Tout le monde sait que pour changer la France, et débloquer
l’avenir professionnel de nos enfants, nous devons commencer par libérer
l’Education Nationale, celle qui déforme les élèves, les étudiants, les profs,
les économistes, les historiens, les syndicats, les journalistes, les juges, les
assistantes sociales, les artistes…bref, les futurs parents des générations de
demain.
Avec Alternative Libérale, je veux contribuer à libérer la
société en supprimant la carte scolaire qui conduit à des passe-droits, et de
bonnes écoles, selon que vs habitez les beaux quartiers ou que vs êtes fils
d’enseignant ou du concierge de l’Ecole…
Nous voulons des directeurs d’école libres et responsables
-devant les parents- du choix des professeurs afin que ceux-ci soient intéressés
à faire progresser le niveau de leurs élèves et à pouvoir eux-mêmes accomplir de
belles carrières.

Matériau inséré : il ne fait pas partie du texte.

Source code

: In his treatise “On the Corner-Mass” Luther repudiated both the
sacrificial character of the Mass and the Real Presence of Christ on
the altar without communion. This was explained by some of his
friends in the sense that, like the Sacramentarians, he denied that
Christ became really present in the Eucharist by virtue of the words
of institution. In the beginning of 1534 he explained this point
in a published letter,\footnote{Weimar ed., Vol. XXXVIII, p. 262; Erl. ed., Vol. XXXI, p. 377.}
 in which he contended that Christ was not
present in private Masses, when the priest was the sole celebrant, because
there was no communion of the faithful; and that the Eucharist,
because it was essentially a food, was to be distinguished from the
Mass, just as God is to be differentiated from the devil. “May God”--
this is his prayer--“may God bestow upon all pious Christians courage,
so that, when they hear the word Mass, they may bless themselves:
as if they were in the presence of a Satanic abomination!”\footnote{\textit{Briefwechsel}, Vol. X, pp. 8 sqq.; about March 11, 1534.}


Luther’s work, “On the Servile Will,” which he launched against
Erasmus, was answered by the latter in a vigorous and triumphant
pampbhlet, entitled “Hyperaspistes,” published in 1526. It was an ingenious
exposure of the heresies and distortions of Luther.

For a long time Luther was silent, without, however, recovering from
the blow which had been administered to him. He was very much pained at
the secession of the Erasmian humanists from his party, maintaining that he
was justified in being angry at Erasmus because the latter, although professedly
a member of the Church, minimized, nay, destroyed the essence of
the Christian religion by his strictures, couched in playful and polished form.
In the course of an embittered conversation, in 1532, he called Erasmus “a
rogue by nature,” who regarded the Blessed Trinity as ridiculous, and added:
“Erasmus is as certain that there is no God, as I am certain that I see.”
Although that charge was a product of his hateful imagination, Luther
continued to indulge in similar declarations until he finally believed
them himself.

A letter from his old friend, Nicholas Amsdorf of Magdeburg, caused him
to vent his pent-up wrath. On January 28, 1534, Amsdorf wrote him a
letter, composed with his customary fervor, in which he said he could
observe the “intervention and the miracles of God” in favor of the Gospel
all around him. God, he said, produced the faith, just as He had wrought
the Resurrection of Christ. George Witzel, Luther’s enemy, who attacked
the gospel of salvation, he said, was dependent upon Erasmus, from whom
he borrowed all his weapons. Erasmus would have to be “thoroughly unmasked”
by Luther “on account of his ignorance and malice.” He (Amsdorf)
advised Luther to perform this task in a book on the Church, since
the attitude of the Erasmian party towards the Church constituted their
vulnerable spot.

Ce n’est pas le cas aujourd’hui, sauf pour certains agrégés
plan-plan…et du bon côté…
Nous voulons développer un authentique libre-choix par chaque
parent de l’école de ses enfants, car les écoles sous contrat dites privées
n’ont rien de privé et ne permettent aucun vrai choix, juste un peu plus de
discipline.
Ns voulons faire rentrer dans les écoles ce que les syndicats
français bloquent, par idéologie : le pragmatisme, la connaissance du marché de
l’emploi, la reconnaissance de la diversité des talents. Le système éducatif n’a
pas pour fonction de fabriquer des chômeurs bloqueurs de facs, mais de former
des jeunes à l’exercice d’un métier. C’est pourquoi nous demandons la fin du
collège unique, l’apprentissage dès le décrochage des études générales, des
cours d’informatique adaptés et surtout des cours de conduite qui formeront
mieux les conducteurs que les radars et les permis à + de 1000 € qu’aucun jeune
ne peut s’offrir, ni dans les banlieues, ni ailleurs. Nous demandons la
rationalisation de filières devenues folles : saviez-vous que la France abrite
la moitié des étudiants en psychologie d’Europe ? Mais qu’elle garde un numerus
clausus qui bloque la formation de médecins et infirmières, pourtant en nombre
insuffisants ? C’est bon pour la vente des antidépresseurs, mais c’est triste.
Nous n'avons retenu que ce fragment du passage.